**DIRECTIONS FOR THIS TASK**.
Filter the records below down to lines containing "with".

____________

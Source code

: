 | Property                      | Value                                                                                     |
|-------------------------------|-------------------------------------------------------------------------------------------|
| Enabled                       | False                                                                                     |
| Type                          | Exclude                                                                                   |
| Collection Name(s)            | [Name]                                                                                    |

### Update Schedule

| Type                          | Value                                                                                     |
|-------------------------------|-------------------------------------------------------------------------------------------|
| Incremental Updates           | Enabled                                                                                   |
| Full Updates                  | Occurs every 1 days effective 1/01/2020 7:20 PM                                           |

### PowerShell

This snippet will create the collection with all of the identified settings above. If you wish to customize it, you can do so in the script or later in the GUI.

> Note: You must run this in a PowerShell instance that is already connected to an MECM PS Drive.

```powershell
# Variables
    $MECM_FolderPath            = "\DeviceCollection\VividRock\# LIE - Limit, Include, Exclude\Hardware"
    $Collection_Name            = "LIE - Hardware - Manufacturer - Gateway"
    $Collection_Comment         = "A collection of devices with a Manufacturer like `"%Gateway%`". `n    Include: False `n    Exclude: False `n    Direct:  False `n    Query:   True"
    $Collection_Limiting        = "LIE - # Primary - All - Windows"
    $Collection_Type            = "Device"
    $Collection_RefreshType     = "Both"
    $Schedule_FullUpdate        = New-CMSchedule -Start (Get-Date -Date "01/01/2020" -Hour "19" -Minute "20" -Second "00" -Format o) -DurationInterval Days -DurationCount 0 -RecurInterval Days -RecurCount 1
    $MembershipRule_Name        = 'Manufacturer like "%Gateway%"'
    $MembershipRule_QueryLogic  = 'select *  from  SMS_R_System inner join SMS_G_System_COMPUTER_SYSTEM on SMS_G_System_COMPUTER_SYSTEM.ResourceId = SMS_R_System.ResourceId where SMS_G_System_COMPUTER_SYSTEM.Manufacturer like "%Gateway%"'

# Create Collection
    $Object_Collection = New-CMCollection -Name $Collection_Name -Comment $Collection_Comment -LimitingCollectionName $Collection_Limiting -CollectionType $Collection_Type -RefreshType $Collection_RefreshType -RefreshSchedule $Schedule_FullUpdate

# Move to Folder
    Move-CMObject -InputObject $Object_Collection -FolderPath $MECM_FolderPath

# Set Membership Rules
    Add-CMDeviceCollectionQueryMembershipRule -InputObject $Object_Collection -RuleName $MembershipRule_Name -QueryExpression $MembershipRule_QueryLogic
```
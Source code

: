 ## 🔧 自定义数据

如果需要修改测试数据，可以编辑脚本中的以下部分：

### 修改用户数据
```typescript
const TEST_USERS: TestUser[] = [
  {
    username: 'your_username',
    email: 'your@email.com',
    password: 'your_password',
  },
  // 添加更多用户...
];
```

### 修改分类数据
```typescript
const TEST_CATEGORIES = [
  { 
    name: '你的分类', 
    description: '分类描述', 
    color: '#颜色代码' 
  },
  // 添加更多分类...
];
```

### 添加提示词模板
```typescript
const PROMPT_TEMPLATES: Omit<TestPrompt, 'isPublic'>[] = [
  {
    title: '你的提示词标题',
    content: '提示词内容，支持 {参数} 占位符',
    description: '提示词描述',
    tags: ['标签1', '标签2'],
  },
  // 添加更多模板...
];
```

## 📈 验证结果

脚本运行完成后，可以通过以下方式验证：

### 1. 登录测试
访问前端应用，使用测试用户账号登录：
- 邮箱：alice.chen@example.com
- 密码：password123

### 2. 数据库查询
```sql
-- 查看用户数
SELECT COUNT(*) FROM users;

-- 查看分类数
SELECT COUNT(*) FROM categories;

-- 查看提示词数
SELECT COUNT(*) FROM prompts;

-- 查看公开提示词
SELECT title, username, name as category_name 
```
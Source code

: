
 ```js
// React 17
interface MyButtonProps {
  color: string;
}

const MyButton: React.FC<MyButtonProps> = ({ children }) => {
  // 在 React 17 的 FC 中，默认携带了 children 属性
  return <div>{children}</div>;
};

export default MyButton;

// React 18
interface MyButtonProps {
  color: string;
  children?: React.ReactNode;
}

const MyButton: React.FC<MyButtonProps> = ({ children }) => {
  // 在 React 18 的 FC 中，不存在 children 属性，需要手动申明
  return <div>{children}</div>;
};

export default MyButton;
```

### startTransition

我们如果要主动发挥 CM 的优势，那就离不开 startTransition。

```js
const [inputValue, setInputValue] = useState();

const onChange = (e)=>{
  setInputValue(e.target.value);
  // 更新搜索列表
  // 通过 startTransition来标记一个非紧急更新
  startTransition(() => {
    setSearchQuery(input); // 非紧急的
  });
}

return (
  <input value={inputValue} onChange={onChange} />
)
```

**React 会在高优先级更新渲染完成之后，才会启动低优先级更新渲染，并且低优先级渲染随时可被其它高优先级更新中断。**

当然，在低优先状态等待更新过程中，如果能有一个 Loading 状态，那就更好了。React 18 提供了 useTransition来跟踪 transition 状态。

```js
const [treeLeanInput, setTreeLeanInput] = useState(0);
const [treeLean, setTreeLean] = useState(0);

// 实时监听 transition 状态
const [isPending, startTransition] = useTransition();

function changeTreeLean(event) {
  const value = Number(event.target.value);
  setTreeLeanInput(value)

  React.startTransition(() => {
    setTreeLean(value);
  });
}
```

____________

**EXERCISE OUTPUT**.
This snippet will create the collection with all of the identified settings above. If you wish to customize it, you can do so in the script or later in the GUI.
    $Collection_Comment         = "A collection of devices with a Manufacturer like `"%Gateway%`". `n    Include: False `n    Exclude: False `n    Direct:  False `n    Query:   True"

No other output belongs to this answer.